Eberhard Zacher berichtete von seinem langjährigen Engagement.  FOTO: JOCHEN
Eberhard Zacher berichtete von seinem langjährigen Engagement. FOTO: JOCHEN
Eberhard Zacher berichtete von seinem langjährigen Engagement. FOTO: JOCHEN

GOMARINGEN. Der Ort zum »Abend der Demokratie« hätte nicht besser gewählt sein können: Im funkelnagelneuen Gomaringer Jugendhaus referierte der 85-jährige Forscher jüdischer Kultur, Eberhard Zacher, über die Buttenhausener Juden, die 1787 aufgrund des Judenschutzbriefes des Reichsfreiherren Phi-lipp Friedrich von Liebenstein dort angesiedelt wurden. Rund 20 Interessierte begrüßte Bürgermeister Steffen Heß im Jugendhaus. Das Blechbläserensemble der Jugendmusikschule Steinlach unter der Leitung von Jörg Günter hatte sogar die israelische Nationalhymne haTikwa (die Hoffnung) einstudiert. Wolfgang Veit merkte in der anschließenden Diskussion an, dass gegen Juden- und Islamfeindlichkeit nur im persönlichen Gespräch begegnet werden könne.

Aufarbeitung noch problematisch

Der Geschichtsvergessenheit, vor allem bei der jungen Generation, die laut Statistik angeblich reihenweise AfD wähle, müsse man an Orten wie Jugendhäusern begegnen. Jedoch: Lediglich ein junges Mädchen saß im Publikum.

Referent Zacher bestätigte die bis heute andauernde problematische Aufarbeitung der jüdischen Erinnerungskultur. Die Ehefrau des Heimatforschers Walter Ott, der mit seinen Söhnen den jüdischen Friedhof in Buttenhausen instand setzte und seit 1956 die Geschichte der jüdischen Mitbürger recherchierte, lief ungern durch ihren Heimatort Buttenhausen, denn die Anfeindungen der Nachbarn waren groß. »Die Buttenhausener haben das Thema bis heute nicht richtig verdaut«, meinte Zacher, »viele Juden besuchen Buttenhausen heute nur wegen des Friedhofs und lassen den Ort links liegen«.

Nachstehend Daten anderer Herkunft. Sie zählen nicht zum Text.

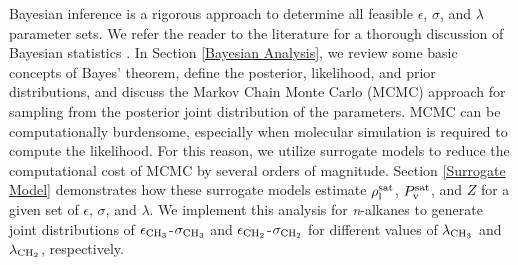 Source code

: \documentclass[preprint,letterpaper,floatfix,citeautoscript,aip,jcp]{revtex4-1}
\begin{document}
Bayesian inference is a rigorous approach to determine all feasible $\epsilon$, $\sigma$, and $\lambda$ parameter sets.
We refer the reader to the literature for a thorough discussion of Bayesian statistics \cite{Bay_Deriv,Bay_MD,Bay_UQ,Wu2016,Kulakova2017}. In Section \ref{Bayesian Analysis}, we review some basic concepts of Bayes' theorem, define the posterior, likelihood, and prior distributions, and discuss the Markov Chain Monte Carlo (MCMC) approach
for sampling from the posterior joint distribution of the parameters.
MCMC can be computationally burdensome, especially when molecular simulation is required to compute the likelihood. For this reason, we utilize surrogate models to reduce the computational cost of MCMC by several orders of magnitude. Section \ref{Surrogate Model} demonstrates how these surrogate models estimate $\rho_{\rm l}^{\rm sat}$, $P_{\rm v}^{\rm sat}$, and $Z$ for a given set of $\epsilon$, $\sigma$, and $\lambda$.
We implement this analysis for \textit{n}-alkanes to generate joint distributions of $\epsilon_{\rm CH_3}$-$\sigma_{\rm CH_3}$ and $\epsilon_{\rm CH_2}$-$\sigma_{\rm CH_2}$ for different values of $\lambda_{\rm CH_3}$ and $\lambda_{\rm CH_2}$, respectively.
\end{document}
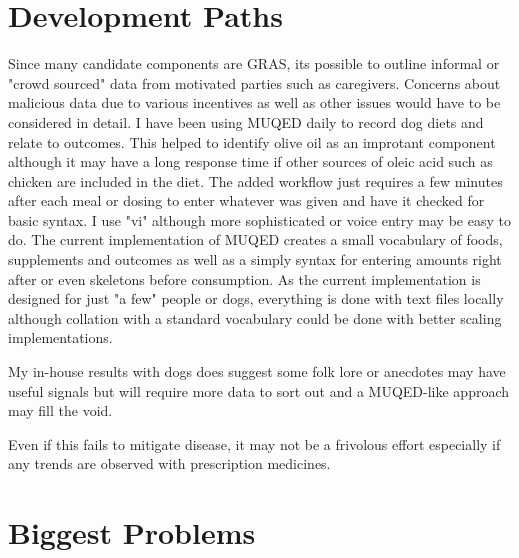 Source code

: 

\section{Development Paths}
Since many candidate components are GRAS, its possible to outline
informal or "crowd sourced" data from motivated parties such
as caregivers. 
Concerns about malicious data due to various incentives as well
as other issues would have to be considered in detail.
I have been using MUQED daily to record
dog diets and relate to outcomes. This helped to identify
olive oil as an improtant component although it may have
a long response time if other sources of oleic
acid such as chicken are included in the diet. 
The added workflow just requires a few minutes after each
meal or dosing to enter whatever was given and have it checked
for basic syntax. I use "vi" although more sophisticated or
voice entry may be easy to do. 
The current
implementation of MUQED creates a small vocabulary of
foods, supplements and outcomes as well as a simply syntax
for entering amounts right after or even skeletons before
consumption. As the current implementation is designed
for just "a few" people or dogs, everything is done with
text files locally although collation with a standard vocabulary
could be done with better scaling implementations.   

My in-house results with dogs does suggest some folk lore
or anecdotes may have useful signals but will require more
data to sort out and a MUQED-like approach may fill the void.

Even if this fails to mitigate disease, it may not be a 
frivolous effort especially
if any trends are observed with prescription medicines.

\section{Biggest Problems }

Dabei hat es (nach anfänglicher Angst vor den Juden im eigens für sie ausgewiesenen Siedlungsviertel) seit 1787 ein sehr gutes Miteinander von Christen und Juden in Buttenhausen gegeben – bis zum Zeitpunkt der Machtübernahme Hitlers im Jahr 1933. Die jüdischen Händler sorgten für ein prosperierendes Buttenhausen und es traf genau das ein, was Reichsfreiherr von Liebenstein prophezeit hatte: »Es wird Wohlstand eintreten, wenn wir hier Juden ansiedeln«. Das Miteinander funktionierte immer besser, sogar das Schulgebäude teilte man sich, wie Zacher auf alten Fotos zeigte: Zwei Eingänge hatte das Gebäude, links für die jüdischen Schüler, rechts für die christlichen. Die beiden Lehrer halfen einander aus, wenn einer krank oder verhindert war, nur der Religionsunterricht war unterschiedlich, ansonsten herrschte derselbe Lehrplan.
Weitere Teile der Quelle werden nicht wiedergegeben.